If you’re new to the game, one of the first things to know is that, when someone else is putting, you should mark your ball no matter where it is in relation to the hole or other players. It’s not just that it could be in the way; it’s also a distraction.

And if you want to look as if you know what you’re doing out there, you also want to know where to place the marker. You put it behind the ball, keeping the ball between the marker and the hole. I’m amazed how many people don’t know that.

 

Pay attention to putting lines

This guy we had to endure last week had another annoying habit: If he decided to putt out or if, wonder of wonders, he went up to mark his ball, he had absolutely no clue about stepping in your line.

Several times, he walked all around the area of the cup and put a big old footprint right where my putt needed to go. It got to the point where I expected him to do it. Sadly, I kept being right.

Smoking stinks

This guy did something else that got to me after awhile: He’s a chain smoker.

Now I realize that we’re outdoors. And I know that everyone has a right to do whatever they want out there, as long as it’s legal. But I urge smokers to keep in mind that second-hand fumes do travel, especially if there isn’t much wind, and having to deal with that stench can really detract from a nonsmoker’s round.

To me, standing near me on the green and smoking while I’m trying to putt is as offensive as blowing an air horn. It’s an assault to the senses. Out in the fairway, I can stay away from it. On the green, there’s no escape.

I would argue that subjecting your playing partners to unwanted smoke is every bit as bad as getting drunk and acting like a bozo. Both are offensive.

 

Keep the complaint department closed

There’s nothing sadder than someone of marginal ability acting shocked when they don’t hit the shot just right. And then doing it again … and again … and again.

The fact is, even the best players hit a funny-looking shot sometimes, and lesser players who have much worse fundamentals are going to hit a bad one most of the time. It’s just the way it is.

We’ve all had bad days out there, and we all have gotten a wee bit disappointed with an awful swing now and again. But keep it in perspective. If you normally shoot 102 and you’re on track for 114, well, stuff happens. Get over it. Don’t let your foul mood make everyone else miserable, too.

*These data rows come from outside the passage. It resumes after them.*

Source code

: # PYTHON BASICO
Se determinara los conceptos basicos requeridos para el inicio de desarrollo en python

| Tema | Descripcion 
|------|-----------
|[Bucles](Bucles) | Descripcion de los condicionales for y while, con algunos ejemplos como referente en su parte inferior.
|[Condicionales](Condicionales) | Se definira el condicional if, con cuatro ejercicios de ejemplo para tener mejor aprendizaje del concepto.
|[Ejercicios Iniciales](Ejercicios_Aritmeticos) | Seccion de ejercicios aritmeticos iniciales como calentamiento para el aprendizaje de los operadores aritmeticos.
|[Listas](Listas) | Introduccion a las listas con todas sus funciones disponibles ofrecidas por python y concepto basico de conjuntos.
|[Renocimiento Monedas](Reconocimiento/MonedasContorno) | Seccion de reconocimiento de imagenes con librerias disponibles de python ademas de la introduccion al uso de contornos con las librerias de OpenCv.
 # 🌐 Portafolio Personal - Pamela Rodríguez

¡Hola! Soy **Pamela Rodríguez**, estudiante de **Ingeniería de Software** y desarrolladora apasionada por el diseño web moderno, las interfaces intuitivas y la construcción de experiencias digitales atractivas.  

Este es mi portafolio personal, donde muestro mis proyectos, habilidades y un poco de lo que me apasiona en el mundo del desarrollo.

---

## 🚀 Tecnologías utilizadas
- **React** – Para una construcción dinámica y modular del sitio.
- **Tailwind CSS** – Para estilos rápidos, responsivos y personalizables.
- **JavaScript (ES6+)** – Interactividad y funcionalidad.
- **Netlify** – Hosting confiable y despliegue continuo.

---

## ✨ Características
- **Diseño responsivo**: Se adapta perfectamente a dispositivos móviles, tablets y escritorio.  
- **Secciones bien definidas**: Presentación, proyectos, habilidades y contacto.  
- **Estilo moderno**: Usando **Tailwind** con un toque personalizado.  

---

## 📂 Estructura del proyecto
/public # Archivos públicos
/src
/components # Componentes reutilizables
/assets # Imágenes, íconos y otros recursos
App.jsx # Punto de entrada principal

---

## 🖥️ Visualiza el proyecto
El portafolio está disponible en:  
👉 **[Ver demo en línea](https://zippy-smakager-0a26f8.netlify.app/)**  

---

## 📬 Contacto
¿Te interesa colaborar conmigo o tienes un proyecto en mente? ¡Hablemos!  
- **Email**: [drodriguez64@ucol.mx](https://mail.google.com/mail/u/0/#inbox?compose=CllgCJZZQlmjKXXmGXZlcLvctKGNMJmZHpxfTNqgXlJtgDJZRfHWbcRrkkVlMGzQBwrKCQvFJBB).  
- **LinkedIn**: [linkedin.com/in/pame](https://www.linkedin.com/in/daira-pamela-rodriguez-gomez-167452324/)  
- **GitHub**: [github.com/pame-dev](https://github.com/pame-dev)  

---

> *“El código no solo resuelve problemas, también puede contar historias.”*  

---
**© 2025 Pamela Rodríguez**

The flip side: When you hit a good one after a series of flubs, be happy. Don’t give us the it’s-about-time speech. Learn how to celebrate your victories.

Speed thrills

Even if you do some of the negative things listed above, you can make up for those sins by being a speedy player.

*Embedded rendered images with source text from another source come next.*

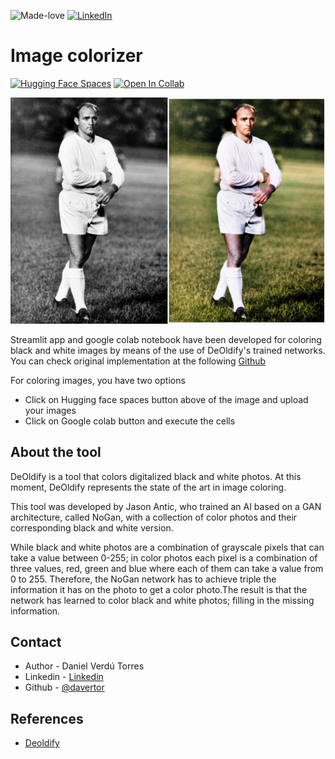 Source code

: ![Made-love][made-love-shield]
[![LinkedIn][linkedin-shield]][linkedin-url]

# Image colorizer
[![Hugging Face Spaces](https://img.shields.io/badge/%F0%9F%A4%97%20Hugging%20Face-Spaces-blue)](https://huggingface.co/spaces/your_user/your_space)
[![Open In Collab](https://colab.research.google.com/assets/colab-badge.svg)](https://colab.research.google.com/drive/1BlCf-djFo6cxdTB43Q7rRPTGvcXunAx9?usp=sharing)

![Coloring result][product-screenshot]

Streamlit app and google colab notebook have been developed for coloring black and white images by means of the use of DeOldify's trained networks. You can check original implementation at the following [Github](https://github.com/jantic/DeOldify)

For coloring images, you have two options
* Click on Hugging face spaces button above of the image and upload your images
* Click on Google colab button and execute the cells

## About the tool

DeOldify is a tool that colors digitalized black and white photos. At this moment, DeOldify represents the state of the art in image coloring.

This tool was developed by Jason Antic, who trained an AI based on a GAN architecture, called NoGan, with a collection of color photos and their corresponding black and white version. 

While black and white photos are a combination of grayscale pixels that can take a value between 0-255; in color photos each pixel is a combination of three values, red, green and blue where each of them can take a value from 0 to 255. Therefore, the NoGan network has to achieve triple the information it has on the photo to get a color photo.The result is that the network has learned to color black and white photos; filling in the missing information.

## Contact
* Author - Daniel Verdú Torres
* Linkedin - [Linkedin](https://linkedin.com/daniel-verdu-torres) 
* Github - [@davertor](https://github.com/davertor)

## References
* [Deoldify](https://deoldify.ai/)



<!-- MARKDOWN LINKS & IMAGES -->
<!-- https://www.markdownguide.org/basic-syntax/#reference-style-links -->
[product-screenshot]: images/di_stefano_merged.png
[linkedin-url]: https://linkedin.com/daniel-verdu-torres
[github-url]: https://github.com/davertor

[made-love-shield]: https://img.shields.io/badge/-Made%20with%20love%20❤️-orange.svg?style=for-the-badge
[license-shield]: https://img.shields.io/badge/License-GNU-brightgreen.svg?style=for-the-badge
[linkedin-shield]: https://img.shields.io/badge/-LinkedIn-darkblue.svg?style=for-the-badge&logo=linkedin
[github-shield]: https://img.shields.io/badge/-Github-black.svg?style=for-the-badge&logo=github
[twitter-shield]: https://img.shields.io/badge/-Twitter-blue.svg?style=for-the-badge&logo=twitter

No one wants to play with a turtle – except maybe other turtles. Don’t take five practice swings. Be decisive about club selection. Have your putt read before it’s your turn. And do something with your ball as soon as you putt – either finish or put a mark on it. Right away.

I know that some of these things might seem trivial to some people. Every group has a different sense of what etiquette really means.

But they’re important to most people who play our great game, not just me. Most golfers won’t say anything when they encounter bad behavior, especially by a stranger. I’ve also heard stories of people who got upset and started yelling at the violator, and that’s no good, either.

It’s a balancing act. Not everyone knows all the rules of etiquette. If you see someone who’s open to a little teaching, help them out. Let’s all work together to make it a great experience … and not be the PTA.